MicroRNA biomarkers and identification of infectious agents
MicroRNA biomarkers and identification of infectious agents
Reza Yari,1,*
1. Department of Biology, Borujerd Branch, Islamic Azad University, Borujerd, Iran.
Introduction: Non-coding microRNAs are 18-22 nucleotides and evolutionarily conserved. They control gene expression after transcription by degrading mRNA or inhibiting it’s translation. They are involved in control of physiological and pathological processes and act as oncogenes or tumor suppressors. About 2,600 miRNAs have been identified in the human genome, of which 2,000 types are found in biofluids. The amount of miRNA in plasma is 9000-134000 copies/μl. They are used as diagnostic biomarkers in a wide range of non-infectious diseases such as cancers, autoimmune diseases, Alzheimer's, etc., but their use in infectious diseases is relatively weak, while infectious diseases contribute to 15% of deaths and due to the rapid and simple spread of the factors epidemic infections such as Covid-19 require a quick, accurate, specific and early identification so that health and treatment interventions can be carried out as soon as possible.
Methods: Traditional methods for identifying pathogens include in vitro culture, isolation, protein-based evaluations such as ELISA and serology, microscopic evaluations (histology, pathology, morphology), mass spectrometry, immunofluorescence, nucleic acid-based evaluations such as qPCR, sequencing, Nested RT-PCR, etc, but microRNAs can be identified with lateral flow test device, electrochemical biosensor, μPAD, colorimetric, Microarray, Northern blot, etc.

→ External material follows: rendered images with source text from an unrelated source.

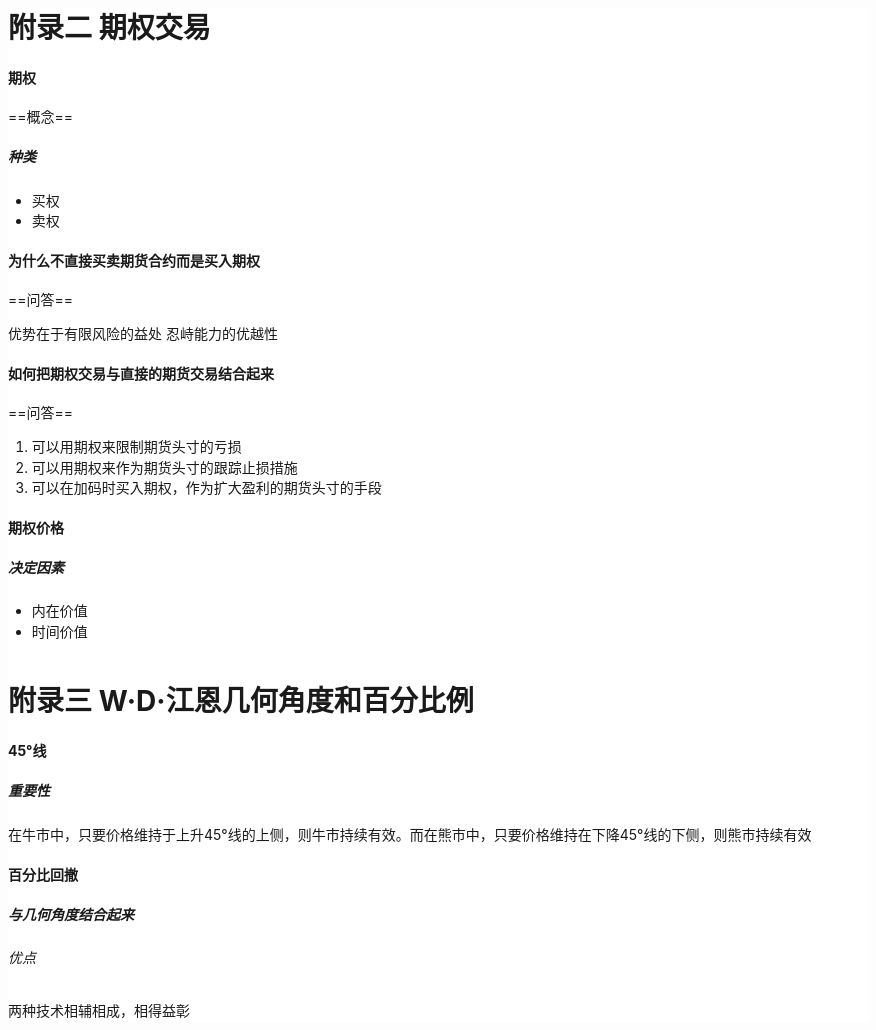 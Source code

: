 
# 附录二 期权交易

#### 期权
==概念==
##### 种类
- 买权
- 卖权

#### 为什么不直接买卖期货合约而是买入期权
==问答==

优势在于有限风险的益处
忍峙能力的优越性

#### 如何把期权交易与直接的期货交易结合起来
==问答==

1. 可以用期权来限制期货头寸的亏损
2. 可以用期权来作为期货头寸的跟踪止损措施
3. 可以在加码时买入期权，作为扩大盈利的期货头寸的手段

#### 期权价格
##### 决定因素

- 内在价值
- 时间价值

# 附录三 W·D·江恩几何角度和百分比例
#### 45°线
##### 重要性
在牛市中，只要价格维持于上升45°线的上侧，则牛市持续有效。而在熊市中，只要价格维持在下降45°线的下侧，则熊市持续有效
#### 百分比回撤
##### 与几何角度结合起来
###### 优点
两种技术相辅相成，相得益彰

Results: Many of these methods require large amounts of sample size, high time and cost, high technician expertise and technical limitations, and are sometimes associated with false positive and negative results. Due to their small size, they are stable in biofluids, multiple freeze-thaw cycles and pH changes. Some pathogens such as Rabies and CMV have played a role in escaping and changing the immune system and are difficult to detect in early stages with conventional methods. This leads to low sensitivity and specificity because in many cases the infectious agent is located in a specific area or a special cell, but the advantages of miRNA markers include identifying the infectious agent or infection in the early stages of disease, accurate and sensitive identification of the pathogen, predicting host responses, better guiding treatment choices, diagnosis hidden infections as well as personal medicine with little cost and time.
Conclusion: In order to identify many infectious diseases, the current diagnostic methods are incomplete and insufficient. Many rely on the appearance of symptoms or the presence of pathogen-specific antibodies to detectable titers, but microRNA markers have a high potential to detect infectious agents separately or in the form of expression profiles. They are changed in biofluids due to infections such as bacterial, fungal, parasitic, viral and even prion and they can be used in diagnosis, prognosis and even checking the treatment process. Their application is not without challenges, such as increased expression of miR-146a, which occurs in patients with HBV, HCV, schistosoma, malaria, JEV, HeV, prions and heart disease and therefore it is not a specific microRNA and is related to the activation of the NF-κB signal transduction pathway but their use can be standardized with analytical and validation methods. When infected with Hendra virus, HIV, Tuberculosis, Malaria and Ebola, changes in the miRNA profile of a person can be seen in the early stages of the disease, which indicates the importance of examining changes in the ratios of miRNAs compared to examining them individually.